I've already ordered a few things as I know she ( gender not confirmed yet, though I don't think that's important ) has mites, so I ordered some insecticide that had been recommended on here. Should hopefully arrive within the next few days.

I noticed when I was looking at the mites that she has some discharge from her right nostril as well, and it caked up a little bit so her breathing is kind of whistling, like we get when we have stuffed noses. I made a vet appointment for Thursday but was wondering if there's something I should do before then to hopefully keep her cozy? Is this a symptom of mites as well?

If the kind of mite is important, I'm not entirely sure what kind they are. They look like the world's tiniest millipedes, little strings with legs, and are obviously visible to the naked eye, just hard to spot because obviously feathers, I noticed them most around her face and head.

Is a runny nose just something that german owls can get, with the short beak and all?

Can't supply pictures unfortunately, my camera decided to stop working and my cell phone takes very low quality pictures; you wouldn't be able to see anything.

Also, while I'm here, I noticed Brie walks with a very significant waddle; could this be from a minor splay leg, or should I get an x-ray to make sure its not something worse? She seemed to have gotten quite bullied at the loft I got her from, as she is missing her entire tail, a good amount of primary feathers on her wings, and little clumps around her neck, all of which are thankfully starting to grow back now, the bullying may have caused the 'limp' as well.

Thank you guys for your help!


----------



## Raisindust (Apr 8, 2010)

Here's a picture of her the day I got her. No worries about her wings being held weird, it's just because her tail feathers are missing so she constantly gets them situated odd because theres no tail feathers for them to sit on.


----------



## Raisindust (Apr 8, 2010)

Just bought some diatomaceous earth as well, will start mixing that with some of the bedding


----------



## John_D (Jan 24, 2002)

Whatever was recommended for external parasites should be fine. It is possible that she may have nasal or airsac mites, but the symptoms you noted could be of bacterial origin. But, If you clear up the mites first, the symptoms may disappear. What was it you are going to use for the mites?


----------



## Raisindust (Apr 8, 2010)

http://www.allbirdproducts.com/newproductpages/avian_insect_liquidator.html

This stuff I saw on a different thread about mites.

Doing some research, I'm thinking what she has may be lice instead -- they aren't little round dots like mites seem to be, they've definitely got longer bodies.

Either way, gross. :< There seemed to be quite a few on her face, so I washed her as much as I could to try and at least push them down to her body ( not entirely sure how safe it'd be to put insecticide on her face.. ) and I'll try and keep her washed for that reason.

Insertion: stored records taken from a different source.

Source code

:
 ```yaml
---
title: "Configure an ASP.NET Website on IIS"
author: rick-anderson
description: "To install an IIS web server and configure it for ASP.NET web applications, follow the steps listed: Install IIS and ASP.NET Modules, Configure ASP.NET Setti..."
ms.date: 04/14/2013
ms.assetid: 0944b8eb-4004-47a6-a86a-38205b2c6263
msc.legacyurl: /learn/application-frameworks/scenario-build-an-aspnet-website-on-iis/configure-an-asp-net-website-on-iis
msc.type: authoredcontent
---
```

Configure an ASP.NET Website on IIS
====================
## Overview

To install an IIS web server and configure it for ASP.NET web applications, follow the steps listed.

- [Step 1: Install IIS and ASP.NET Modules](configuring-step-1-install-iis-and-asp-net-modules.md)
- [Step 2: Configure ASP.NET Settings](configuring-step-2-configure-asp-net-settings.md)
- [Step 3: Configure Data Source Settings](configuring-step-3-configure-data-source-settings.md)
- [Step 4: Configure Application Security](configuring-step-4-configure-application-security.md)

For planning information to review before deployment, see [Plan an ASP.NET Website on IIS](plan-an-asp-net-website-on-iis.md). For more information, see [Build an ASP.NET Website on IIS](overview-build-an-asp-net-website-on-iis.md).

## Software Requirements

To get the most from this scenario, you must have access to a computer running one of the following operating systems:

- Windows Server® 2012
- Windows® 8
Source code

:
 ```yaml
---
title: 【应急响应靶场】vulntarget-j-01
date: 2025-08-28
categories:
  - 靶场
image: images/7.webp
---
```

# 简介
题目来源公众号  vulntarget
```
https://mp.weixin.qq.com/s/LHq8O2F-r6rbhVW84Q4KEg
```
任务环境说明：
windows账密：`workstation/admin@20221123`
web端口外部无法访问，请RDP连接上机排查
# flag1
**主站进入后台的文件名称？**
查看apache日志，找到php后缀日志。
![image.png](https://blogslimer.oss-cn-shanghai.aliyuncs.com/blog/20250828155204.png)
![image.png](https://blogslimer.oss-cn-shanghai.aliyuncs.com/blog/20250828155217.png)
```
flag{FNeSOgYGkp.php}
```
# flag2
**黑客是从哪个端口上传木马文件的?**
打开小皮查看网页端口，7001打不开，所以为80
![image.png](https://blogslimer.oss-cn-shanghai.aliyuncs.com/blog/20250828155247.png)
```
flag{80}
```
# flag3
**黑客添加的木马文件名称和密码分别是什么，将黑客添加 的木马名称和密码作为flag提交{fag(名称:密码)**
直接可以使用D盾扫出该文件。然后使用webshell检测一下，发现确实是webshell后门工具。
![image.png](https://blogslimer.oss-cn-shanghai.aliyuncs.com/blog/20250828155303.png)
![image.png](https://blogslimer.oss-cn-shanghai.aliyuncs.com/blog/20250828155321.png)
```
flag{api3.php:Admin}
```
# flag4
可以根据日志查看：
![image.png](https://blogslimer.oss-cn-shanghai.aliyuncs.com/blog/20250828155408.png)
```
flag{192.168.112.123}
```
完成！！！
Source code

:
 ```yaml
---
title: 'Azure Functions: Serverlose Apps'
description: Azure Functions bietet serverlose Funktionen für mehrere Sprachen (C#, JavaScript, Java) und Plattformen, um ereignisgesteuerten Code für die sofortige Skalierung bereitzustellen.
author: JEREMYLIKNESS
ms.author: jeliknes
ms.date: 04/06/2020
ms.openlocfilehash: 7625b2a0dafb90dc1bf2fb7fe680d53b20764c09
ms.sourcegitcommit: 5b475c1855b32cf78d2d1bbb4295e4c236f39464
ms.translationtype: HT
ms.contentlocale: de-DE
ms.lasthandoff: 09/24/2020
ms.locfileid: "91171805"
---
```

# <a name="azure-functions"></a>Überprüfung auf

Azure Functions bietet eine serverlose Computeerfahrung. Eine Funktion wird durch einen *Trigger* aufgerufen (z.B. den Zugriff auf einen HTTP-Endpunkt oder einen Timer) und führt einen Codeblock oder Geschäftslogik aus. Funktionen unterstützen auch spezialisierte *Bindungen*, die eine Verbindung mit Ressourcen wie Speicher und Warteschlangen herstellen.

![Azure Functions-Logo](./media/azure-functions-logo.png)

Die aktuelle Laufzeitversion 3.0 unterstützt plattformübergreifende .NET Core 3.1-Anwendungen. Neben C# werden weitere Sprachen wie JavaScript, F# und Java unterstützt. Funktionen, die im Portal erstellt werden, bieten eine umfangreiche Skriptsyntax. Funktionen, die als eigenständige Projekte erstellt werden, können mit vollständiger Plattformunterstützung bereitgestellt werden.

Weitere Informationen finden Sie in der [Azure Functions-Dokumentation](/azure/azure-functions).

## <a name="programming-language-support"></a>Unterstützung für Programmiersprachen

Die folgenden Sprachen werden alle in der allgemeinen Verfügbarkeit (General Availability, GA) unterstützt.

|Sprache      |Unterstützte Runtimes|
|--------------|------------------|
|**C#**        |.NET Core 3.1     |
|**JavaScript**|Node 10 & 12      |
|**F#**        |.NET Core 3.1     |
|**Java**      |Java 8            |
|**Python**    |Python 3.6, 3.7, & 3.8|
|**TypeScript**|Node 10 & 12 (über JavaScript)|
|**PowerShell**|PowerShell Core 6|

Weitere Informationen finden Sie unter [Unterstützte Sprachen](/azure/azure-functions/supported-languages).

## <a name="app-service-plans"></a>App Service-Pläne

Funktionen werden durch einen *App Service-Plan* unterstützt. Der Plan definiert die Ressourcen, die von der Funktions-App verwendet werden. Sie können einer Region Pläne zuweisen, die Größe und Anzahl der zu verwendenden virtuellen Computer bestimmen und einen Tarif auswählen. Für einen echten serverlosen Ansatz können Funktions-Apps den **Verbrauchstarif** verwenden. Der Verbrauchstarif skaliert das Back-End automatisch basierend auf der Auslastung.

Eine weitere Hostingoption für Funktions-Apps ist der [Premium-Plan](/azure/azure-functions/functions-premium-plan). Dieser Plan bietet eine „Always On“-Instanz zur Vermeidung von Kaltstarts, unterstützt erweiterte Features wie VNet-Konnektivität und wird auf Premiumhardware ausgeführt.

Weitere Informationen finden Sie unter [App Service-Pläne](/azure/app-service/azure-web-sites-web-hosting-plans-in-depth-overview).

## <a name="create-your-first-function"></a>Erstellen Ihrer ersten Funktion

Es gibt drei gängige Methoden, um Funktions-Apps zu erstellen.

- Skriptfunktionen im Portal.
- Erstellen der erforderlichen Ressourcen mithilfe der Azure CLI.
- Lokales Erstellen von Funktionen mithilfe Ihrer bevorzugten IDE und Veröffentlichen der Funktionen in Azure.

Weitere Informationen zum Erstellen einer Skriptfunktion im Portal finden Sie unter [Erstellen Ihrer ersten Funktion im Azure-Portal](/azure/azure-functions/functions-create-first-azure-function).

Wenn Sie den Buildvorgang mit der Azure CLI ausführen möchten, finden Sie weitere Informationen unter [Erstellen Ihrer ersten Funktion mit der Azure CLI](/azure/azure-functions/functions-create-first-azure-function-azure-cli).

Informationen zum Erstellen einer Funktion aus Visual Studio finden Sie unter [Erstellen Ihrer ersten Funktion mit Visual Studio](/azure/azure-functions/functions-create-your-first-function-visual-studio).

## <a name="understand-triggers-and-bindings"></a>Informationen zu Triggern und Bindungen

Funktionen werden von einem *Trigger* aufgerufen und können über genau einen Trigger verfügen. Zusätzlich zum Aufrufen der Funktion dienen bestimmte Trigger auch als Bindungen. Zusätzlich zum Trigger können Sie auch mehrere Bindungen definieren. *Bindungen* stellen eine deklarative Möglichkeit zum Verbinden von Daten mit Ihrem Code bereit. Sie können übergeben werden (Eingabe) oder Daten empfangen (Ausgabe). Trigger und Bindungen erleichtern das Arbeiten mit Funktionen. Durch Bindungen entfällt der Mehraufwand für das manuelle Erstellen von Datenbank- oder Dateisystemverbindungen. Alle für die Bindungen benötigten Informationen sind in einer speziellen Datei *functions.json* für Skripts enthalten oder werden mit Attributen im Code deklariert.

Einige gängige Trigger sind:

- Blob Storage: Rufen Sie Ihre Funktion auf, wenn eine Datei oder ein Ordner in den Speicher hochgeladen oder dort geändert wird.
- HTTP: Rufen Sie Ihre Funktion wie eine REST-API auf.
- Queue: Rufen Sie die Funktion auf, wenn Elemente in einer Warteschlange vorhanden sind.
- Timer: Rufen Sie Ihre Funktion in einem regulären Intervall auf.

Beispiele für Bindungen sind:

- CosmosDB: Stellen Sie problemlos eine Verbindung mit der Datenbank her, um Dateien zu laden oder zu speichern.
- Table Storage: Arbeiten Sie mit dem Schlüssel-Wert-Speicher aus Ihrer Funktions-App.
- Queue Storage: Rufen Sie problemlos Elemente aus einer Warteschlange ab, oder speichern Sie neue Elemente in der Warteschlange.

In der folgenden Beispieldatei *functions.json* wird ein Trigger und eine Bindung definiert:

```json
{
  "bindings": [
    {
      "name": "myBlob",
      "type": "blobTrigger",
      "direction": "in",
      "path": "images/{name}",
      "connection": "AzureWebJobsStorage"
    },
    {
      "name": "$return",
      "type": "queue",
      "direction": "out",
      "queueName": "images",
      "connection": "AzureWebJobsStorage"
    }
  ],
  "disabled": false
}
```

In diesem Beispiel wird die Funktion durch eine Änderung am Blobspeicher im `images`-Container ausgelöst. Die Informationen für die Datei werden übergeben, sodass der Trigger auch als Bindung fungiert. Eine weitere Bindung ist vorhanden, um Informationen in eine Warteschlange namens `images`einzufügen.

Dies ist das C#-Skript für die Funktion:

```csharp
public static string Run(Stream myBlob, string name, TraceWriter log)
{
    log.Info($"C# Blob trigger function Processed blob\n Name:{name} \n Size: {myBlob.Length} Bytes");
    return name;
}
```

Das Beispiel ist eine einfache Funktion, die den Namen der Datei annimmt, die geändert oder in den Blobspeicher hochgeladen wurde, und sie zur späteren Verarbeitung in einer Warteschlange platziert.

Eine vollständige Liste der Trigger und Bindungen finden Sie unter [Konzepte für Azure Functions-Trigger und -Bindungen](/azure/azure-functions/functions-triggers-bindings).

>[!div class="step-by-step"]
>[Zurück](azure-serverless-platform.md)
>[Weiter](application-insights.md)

Cleaned out all the cage / bedding as well


----------



## Raisindust (Apr 8, 2010)

Took her to the vet today, really scared that she might not make it. Aside from breathing a little weird she's been okay until today where she's now spending most of her time puffed up breathing hard. Got an antibiotic but the vet reccomended me to a specialist as this was at a Banfield and though this specific vet is very experienced with birds she was saying Banfield is a general practitioner and doesn't have the facilities that my bird may possibly need.

Doing what I can to keep her warm, hydrated, and well fed for now..


----------



## CBL (May 13, 2014)

Hopefully the meds kick in soon. When u say breathing 'hard' do you mean 'fast'. If so fast is not a good sign at all. I've only had two birds do this and they passed within minutes of this fast rate of breathing. I hope thats not the case with yours.


----------



## Raisindust (Apr 8, 2010)

No, it wasn't fast, it wasn't like a fear pant. It had been similar to a relaxed dog's pants.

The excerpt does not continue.